## [Requirement]
Two lines in the data below mark the range: the one with "(nyxt:quit)))" and the one with "## Critical Fixes Applied". Return both, along with every line between them, exactly.

[Given entries — start]

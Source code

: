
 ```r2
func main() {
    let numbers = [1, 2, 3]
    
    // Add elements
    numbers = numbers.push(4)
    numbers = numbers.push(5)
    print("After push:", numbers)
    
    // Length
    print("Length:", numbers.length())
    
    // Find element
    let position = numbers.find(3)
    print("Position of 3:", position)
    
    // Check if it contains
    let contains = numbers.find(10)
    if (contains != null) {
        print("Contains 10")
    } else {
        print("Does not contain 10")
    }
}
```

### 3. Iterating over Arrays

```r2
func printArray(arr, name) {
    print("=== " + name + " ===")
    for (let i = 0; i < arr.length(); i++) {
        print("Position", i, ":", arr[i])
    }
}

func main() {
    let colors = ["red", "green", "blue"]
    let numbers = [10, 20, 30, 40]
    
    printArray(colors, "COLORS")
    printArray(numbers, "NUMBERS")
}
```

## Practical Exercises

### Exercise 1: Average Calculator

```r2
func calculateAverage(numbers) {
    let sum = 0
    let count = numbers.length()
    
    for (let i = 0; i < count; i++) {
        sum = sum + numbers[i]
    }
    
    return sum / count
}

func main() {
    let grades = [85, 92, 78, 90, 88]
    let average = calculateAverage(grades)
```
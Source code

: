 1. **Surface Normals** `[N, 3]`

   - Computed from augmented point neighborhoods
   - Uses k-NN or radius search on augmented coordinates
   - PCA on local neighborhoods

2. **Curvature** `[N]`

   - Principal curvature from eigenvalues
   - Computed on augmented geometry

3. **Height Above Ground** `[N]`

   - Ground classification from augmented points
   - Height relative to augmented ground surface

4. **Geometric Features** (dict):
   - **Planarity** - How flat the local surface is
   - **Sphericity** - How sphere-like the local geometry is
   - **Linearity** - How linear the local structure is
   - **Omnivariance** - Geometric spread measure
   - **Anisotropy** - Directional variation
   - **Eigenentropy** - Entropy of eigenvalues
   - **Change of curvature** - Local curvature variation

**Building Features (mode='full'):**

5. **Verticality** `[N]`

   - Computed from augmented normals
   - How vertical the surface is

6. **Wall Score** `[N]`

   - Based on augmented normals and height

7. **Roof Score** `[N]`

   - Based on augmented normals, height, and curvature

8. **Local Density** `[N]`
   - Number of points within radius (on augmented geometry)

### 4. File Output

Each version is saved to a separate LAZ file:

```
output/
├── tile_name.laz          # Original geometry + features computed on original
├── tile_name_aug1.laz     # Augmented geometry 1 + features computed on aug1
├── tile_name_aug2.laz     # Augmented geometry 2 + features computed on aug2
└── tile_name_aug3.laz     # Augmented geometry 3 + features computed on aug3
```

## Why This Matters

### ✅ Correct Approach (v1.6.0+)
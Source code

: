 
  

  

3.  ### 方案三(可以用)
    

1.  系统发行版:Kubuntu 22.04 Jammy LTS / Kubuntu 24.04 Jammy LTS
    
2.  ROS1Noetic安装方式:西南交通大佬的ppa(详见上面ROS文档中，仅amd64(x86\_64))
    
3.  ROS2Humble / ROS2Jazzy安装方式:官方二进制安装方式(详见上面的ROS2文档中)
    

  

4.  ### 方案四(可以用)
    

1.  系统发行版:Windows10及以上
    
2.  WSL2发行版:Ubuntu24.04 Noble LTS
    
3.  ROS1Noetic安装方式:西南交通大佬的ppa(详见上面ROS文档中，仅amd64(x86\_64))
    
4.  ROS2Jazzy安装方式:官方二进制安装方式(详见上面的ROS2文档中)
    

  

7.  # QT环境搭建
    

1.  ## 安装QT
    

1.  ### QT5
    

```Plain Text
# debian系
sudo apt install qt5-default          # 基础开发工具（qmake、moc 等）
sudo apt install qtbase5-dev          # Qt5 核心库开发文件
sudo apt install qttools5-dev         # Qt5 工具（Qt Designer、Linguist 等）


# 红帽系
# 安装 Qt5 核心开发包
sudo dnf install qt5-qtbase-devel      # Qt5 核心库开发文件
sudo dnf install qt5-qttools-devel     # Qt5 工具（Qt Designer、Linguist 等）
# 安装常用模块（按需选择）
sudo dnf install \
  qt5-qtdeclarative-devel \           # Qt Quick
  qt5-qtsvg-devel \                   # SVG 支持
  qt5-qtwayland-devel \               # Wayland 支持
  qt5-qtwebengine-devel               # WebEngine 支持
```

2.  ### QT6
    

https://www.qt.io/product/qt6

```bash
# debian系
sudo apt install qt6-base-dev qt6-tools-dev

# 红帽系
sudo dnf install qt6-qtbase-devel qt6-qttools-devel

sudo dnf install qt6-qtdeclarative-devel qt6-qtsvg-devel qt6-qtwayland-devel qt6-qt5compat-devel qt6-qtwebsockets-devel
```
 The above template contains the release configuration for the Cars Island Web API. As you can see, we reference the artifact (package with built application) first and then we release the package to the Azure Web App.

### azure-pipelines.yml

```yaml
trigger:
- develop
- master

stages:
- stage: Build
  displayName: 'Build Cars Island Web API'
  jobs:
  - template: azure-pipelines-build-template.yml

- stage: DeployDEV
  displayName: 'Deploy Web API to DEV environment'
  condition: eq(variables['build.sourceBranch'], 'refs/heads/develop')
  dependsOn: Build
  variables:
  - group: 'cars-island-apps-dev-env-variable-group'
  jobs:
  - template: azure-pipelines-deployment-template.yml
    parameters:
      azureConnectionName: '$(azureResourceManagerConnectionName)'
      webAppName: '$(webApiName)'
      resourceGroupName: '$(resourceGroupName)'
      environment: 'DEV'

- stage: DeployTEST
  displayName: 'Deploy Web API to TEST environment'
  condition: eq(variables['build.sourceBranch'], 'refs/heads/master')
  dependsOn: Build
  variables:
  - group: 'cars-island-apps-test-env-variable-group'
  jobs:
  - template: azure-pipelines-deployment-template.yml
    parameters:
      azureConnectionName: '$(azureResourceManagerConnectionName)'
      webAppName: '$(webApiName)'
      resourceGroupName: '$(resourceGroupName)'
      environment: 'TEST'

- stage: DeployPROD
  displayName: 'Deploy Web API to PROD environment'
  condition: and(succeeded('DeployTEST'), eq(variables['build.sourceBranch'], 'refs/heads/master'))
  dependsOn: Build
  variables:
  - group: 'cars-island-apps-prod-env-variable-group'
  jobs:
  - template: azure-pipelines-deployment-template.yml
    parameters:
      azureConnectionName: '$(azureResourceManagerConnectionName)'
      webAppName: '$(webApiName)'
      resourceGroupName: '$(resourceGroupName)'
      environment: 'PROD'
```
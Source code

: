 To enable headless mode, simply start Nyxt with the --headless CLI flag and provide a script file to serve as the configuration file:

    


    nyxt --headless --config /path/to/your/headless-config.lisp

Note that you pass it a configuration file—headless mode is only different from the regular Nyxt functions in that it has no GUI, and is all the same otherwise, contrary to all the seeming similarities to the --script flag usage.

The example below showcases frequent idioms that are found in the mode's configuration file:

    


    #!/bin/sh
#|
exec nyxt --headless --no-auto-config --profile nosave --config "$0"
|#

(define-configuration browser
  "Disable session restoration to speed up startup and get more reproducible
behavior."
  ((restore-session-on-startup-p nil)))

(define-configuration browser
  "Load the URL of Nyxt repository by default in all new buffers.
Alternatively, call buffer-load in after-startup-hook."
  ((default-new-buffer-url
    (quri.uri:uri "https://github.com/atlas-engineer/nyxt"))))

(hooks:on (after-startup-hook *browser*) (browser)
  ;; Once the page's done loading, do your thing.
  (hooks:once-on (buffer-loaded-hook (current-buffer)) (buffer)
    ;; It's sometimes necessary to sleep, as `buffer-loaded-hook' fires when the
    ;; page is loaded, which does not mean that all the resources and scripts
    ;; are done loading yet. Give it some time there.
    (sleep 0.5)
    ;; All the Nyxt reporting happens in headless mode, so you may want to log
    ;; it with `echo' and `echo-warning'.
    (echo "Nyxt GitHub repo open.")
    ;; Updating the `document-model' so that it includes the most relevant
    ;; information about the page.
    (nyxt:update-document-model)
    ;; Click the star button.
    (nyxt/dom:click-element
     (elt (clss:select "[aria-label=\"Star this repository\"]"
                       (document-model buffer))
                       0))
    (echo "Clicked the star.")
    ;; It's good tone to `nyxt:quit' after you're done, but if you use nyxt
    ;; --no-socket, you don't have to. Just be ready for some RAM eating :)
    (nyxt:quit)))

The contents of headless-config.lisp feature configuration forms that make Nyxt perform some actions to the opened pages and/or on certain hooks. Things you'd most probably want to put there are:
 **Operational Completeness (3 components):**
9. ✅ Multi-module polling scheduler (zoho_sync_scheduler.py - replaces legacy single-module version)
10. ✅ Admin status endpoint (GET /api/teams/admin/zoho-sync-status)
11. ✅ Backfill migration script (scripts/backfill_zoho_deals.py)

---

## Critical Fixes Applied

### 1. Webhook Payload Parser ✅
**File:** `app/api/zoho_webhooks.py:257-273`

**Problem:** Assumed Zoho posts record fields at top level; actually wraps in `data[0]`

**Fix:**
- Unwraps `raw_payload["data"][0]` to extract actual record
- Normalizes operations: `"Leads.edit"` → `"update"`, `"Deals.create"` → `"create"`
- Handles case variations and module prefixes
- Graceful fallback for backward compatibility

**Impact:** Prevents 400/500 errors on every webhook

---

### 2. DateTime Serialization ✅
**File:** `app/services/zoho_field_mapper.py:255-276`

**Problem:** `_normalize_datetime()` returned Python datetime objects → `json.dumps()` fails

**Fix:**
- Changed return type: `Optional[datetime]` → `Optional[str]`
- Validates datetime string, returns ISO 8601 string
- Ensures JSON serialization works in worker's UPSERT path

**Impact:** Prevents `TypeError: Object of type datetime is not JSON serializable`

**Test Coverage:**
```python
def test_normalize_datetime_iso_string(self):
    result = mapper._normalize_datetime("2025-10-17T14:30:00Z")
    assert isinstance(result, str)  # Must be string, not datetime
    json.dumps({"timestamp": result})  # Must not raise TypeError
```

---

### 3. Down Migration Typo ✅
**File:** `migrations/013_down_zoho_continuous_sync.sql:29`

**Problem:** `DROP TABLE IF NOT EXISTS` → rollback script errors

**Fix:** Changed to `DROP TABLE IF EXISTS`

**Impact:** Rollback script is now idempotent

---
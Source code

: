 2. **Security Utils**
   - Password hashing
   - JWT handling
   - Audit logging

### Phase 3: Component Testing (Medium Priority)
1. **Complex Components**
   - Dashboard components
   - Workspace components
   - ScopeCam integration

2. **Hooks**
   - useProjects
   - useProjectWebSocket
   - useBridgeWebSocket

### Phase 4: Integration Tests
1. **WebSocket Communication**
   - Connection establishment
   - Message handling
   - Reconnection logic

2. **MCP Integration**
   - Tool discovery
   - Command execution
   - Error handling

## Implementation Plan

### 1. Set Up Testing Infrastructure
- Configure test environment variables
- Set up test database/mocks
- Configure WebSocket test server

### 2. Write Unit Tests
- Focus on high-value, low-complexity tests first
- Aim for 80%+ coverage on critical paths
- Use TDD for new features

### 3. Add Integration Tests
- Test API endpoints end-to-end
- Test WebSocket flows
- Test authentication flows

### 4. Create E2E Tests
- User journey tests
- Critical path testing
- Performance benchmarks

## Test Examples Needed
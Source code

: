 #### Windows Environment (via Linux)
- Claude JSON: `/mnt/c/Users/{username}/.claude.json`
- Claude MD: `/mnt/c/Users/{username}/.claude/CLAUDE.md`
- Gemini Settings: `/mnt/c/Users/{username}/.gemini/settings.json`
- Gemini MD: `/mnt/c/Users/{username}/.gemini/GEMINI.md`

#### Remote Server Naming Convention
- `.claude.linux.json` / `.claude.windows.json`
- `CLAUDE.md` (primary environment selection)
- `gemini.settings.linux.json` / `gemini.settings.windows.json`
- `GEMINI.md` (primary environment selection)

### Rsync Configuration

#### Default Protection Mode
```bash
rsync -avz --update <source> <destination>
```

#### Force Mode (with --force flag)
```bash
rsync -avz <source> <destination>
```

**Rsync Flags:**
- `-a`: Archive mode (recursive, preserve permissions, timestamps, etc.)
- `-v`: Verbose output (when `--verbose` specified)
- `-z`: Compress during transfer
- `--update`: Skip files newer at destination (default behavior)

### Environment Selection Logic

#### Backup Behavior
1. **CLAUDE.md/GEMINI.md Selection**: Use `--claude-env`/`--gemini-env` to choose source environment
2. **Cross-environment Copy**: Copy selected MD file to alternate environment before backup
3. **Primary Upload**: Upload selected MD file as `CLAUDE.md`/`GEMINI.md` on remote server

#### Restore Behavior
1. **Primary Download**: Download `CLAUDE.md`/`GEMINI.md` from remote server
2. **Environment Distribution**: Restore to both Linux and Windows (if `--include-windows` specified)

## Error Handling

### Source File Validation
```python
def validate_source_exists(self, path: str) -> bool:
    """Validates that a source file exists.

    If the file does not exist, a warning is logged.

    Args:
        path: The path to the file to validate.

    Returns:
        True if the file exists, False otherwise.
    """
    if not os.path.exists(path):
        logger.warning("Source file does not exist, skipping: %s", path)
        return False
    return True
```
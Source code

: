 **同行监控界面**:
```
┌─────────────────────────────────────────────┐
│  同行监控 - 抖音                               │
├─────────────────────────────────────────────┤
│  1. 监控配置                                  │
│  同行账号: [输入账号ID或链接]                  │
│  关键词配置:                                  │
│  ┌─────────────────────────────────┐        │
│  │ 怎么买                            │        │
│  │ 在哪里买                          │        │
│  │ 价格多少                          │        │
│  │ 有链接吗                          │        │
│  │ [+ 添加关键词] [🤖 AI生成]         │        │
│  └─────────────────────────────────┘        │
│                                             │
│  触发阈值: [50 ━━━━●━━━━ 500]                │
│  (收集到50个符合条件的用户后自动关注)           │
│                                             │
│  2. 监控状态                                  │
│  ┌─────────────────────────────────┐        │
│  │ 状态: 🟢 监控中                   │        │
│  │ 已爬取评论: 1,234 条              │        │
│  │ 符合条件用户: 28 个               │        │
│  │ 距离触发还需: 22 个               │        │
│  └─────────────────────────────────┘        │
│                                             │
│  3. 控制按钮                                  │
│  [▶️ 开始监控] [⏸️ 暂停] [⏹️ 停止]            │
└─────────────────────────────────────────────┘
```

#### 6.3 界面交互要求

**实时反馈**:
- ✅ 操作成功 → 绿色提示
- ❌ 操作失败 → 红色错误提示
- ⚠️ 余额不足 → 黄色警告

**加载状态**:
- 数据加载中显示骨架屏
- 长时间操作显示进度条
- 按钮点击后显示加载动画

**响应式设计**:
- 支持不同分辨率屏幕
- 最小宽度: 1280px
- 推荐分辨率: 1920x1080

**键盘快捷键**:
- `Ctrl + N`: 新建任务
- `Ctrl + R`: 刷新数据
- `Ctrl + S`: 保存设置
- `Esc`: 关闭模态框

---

[Given entries — finish]

## [Result below]
    (nyxt:quit)))

The contents of headless-config.lisp feature configuration forms that make Nyxt perform some actions to the opened pages and/or on certain hooks. Things you'd most probably want to put there are:
 **Operational Completeness (3 components):**
9. ✅ Multi-module polling scheduler (zoho_sync_scheduler.py - replaces legacy single-module version)
10. ✅ Admin status endpoint (GET /api/teams/admin/zoho-sync-status)
11. ✅ Backfill migration script (scripts/backfill_zoho_deals.py)

---

## Critical Fixes Applied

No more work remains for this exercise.